Way back in early February, when COVID-19 was still a distant concern for most Americans, Sean Jackson, U.S. creative director for YSL Beauté, designed a pop-up shop for the Coachella Valley Music and Arts Festival, selling cosmetics and fragrances from the designer beauty brand. “We were ready to pull the trigger, pencils down,” Jackson says, “when we got an email from the general manager, saying it looks like we are probably not doing Coachella.”

The Coachella pop-up was the first of Jackson’s projects to be canceled. After two projects at Sephora were nixed because of the coronavirus, “it occurred to me that this was about to impact the U.S. in a serious way.”

The Packaging Design alumnus oversees packaging, department store displays, advertisements, and all other graphical elements for YSL Beauté’s United States presence. He works from a tightly controlled set of design codes handed down from the headquarters in Paris. For store displays, that means incorporating elegantly veined Carrara marble, glossy black lacquer, and an oversized YSL logo, known as the Cassandre, named after the graphic designer who created it. Packaging must communicate a similar clean, refined aesthetic, using coated paper, as plastic has been phased out as part of the brand’s sustainability push.

For the 2019 launch of Libre, a perfume for women, Jackson incorporated a diagonal line—part of Libre’s design language—to make a floor-to-ceiling display in Macy’s Herald Square’s “WOW” spot. (“WOW” is a term used by Macy’s, Inc., for a dedicated space in the store to show off that week’s star product.) The lower section contains a bottle sculpture made from 380 50 mL bottles of the perfume; the top section features the Cassandre logo against a black lacquer panel.

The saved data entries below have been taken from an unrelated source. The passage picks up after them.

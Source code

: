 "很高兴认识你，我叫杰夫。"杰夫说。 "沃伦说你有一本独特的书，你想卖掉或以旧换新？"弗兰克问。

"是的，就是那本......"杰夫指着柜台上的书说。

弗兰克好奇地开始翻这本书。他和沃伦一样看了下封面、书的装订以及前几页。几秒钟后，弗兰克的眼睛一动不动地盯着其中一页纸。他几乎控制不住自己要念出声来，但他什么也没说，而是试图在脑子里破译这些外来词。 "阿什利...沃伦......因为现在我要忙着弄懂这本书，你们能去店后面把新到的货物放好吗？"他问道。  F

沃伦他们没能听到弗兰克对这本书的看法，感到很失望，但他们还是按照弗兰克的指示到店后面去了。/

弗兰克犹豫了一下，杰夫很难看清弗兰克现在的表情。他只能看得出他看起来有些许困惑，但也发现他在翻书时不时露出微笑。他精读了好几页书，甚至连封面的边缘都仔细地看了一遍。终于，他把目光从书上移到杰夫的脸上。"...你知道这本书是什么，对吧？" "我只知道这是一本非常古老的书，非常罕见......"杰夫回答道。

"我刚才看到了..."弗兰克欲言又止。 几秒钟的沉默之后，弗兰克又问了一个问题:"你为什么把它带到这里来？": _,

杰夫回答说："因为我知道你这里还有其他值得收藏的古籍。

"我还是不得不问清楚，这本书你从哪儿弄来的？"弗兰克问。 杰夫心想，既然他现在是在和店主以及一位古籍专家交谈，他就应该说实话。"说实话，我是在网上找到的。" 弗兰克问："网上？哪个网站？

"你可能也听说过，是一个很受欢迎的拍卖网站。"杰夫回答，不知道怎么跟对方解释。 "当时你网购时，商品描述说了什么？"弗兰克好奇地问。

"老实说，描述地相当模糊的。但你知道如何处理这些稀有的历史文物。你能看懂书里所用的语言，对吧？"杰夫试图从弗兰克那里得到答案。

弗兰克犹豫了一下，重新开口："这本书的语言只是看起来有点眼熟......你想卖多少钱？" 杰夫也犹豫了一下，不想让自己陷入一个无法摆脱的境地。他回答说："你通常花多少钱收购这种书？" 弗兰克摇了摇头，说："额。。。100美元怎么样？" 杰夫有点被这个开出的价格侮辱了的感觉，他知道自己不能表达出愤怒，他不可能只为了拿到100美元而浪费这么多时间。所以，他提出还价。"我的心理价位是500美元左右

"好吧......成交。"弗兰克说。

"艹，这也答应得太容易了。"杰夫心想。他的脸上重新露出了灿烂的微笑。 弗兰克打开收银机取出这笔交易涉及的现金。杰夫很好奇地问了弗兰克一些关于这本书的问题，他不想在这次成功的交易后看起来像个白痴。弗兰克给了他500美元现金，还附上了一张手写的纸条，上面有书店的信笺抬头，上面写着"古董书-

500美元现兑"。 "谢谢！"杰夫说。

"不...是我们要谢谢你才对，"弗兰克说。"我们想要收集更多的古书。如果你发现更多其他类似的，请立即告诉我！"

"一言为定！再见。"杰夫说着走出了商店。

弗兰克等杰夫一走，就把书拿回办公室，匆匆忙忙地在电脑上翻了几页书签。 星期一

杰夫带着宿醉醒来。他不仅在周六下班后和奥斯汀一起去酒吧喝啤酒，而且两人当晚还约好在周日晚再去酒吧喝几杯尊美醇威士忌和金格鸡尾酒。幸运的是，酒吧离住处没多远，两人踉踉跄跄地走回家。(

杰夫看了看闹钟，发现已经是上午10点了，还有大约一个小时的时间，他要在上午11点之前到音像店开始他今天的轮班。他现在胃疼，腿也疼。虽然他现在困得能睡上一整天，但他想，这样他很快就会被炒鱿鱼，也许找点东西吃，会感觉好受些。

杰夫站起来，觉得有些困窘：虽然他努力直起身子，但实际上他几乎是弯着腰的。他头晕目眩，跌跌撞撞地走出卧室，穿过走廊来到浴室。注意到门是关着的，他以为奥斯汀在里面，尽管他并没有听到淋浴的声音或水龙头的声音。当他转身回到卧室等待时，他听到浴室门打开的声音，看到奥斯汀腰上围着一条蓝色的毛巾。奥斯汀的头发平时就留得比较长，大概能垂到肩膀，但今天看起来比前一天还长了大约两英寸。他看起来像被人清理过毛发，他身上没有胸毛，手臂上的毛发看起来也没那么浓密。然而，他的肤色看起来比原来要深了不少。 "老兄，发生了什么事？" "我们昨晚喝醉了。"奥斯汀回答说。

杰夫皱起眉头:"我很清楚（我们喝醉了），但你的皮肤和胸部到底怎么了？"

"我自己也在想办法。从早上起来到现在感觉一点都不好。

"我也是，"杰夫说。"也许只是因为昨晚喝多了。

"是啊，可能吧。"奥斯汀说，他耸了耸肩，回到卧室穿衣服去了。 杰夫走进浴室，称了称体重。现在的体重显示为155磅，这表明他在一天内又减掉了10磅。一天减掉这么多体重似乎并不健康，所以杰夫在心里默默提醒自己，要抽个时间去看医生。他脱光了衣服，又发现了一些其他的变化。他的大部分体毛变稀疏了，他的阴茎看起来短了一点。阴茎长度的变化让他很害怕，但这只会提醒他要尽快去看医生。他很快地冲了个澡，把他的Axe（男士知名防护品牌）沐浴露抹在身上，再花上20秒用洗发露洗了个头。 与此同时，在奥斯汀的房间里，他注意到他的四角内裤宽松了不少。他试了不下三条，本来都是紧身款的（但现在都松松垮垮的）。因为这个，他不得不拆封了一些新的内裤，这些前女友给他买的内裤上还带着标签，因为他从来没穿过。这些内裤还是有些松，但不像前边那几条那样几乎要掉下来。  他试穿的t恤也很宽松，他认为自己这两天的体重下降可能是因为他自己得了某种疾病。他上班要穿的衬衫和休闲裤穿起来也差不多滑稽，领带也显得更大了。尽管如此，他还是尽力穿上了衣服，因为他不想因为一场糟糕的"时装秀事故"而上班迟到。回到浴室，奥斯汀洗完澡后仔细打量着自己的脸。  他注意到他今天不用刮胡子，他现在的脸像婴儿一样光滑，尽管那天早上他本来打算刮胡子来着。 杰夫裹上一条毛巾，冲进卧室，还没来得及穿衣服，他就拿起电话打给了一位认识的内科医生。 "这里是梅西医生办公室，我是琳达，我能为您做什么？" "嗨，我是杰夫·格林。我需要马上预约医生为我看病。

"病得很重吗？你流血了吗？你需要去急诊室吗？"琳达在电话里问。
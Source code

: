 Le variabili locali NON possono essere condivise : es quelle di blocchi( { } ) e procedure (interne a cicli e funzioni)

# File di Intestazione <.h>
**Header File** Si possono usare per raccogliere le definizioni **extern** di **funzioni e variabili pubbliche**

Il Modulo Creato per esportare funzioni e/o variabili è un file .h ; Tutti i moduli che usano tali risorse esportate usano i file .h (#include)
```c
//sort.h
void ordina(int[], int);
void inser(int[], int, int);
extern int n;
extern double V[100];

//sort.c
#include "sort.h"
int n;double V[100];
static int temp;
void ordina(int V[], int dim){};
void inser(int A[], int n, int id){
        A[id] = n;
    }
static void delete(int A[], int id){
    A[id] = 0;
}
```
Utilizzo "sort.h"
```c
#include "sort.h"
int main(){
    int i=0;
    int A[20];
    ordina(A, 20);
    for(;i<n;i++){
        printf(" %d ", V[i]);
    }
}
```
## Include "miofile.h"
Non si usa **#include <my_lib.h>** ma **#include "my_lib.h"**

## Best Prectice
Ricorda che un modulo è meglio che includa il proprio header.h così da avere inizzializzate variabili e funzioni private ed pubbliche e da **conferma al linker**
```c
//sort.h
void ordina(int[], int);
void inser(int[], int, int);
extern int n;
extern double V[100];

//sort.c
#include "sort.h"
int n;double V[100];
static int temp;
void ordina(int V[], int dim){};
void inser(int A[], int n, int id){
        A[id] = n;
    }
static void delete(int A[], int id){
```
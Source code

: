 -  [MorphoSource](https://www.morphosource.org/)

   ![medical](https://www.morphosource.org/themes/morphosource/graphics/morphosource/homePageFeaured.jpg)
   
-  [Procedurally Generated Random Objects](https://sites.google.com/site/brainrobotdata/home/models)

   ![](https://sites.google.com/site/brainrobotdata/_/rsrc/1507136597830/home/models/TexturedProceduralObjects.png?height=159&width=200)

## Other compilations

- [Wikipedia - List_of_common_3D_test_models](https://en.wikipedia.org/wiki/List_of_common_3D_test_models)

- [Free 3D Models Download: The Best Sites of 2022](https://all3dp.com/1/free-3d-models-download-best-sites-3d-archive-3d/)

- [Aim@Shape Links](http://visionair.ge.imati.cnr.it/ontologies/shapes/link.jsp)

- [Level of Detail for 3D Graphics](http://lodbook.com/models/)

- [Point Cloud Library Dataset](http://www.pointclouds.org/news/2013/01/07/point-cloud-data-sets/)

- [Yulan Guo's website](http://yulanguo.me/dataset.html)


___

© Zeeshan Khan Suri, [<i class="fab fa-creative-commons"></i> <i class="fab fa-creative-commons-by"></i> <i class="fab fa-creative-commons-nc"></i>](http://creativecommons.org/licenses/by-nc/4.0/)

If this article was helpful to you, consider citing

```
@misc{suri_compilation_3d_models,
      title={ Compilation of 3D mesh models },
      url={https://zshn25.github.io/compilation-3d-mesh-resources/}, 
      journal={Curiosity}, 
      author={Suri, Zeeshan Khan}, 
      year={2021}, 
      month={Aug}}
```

As COVID-19 spread in the U.S., more store launches and updates were postponed or canceled, and all of Jackson’s projects were at risk. He began working from home, and his apartment became an impromptu warehouse and photo studio as he collected samples and presented them virtually to management. Budgets were slashed, too; at Sephora, three planned display updates were condensed into one October refresh that will have to cater to holiday shoppers as well. Launches scheduled for fall 2020 were pushed back to spring or summer of 2021.

Now that stores have begun to reopen, Jackson must create arresting displays in a smaller footprint, to allow for social distancing. For a Macy’s holiday fragrance display, his footprint was reduced from 5 by 5 feet to 3 by 3 feet. The number of towers holding product was reduced, too.

Cosmetics testers are evolving, too, to allay fears of transmitting the virus through touch. For example, some stores are experimenting with virtual makeup testing stations. Customers point their camera to a QR code on the display to virtually try on the makeup using their phone. In most stores, however, traditional testers are still in place for customers who still want to touch the product.

Sean Jackson’s advice for succeeding in his industry: “You have to have thick skin. You have to be versatile. You have to make big decisions really fast. You can’t get married to any particular design or idea.”

Despite the unprecedented challenges of this year, Jackson is confident that stores will eventually rise again, and that high-impact display design will continue to be relevant.

“As much as people love to shop online and are going to be nervous going back into stores, people are starving to get back to the things they used to do,” he says.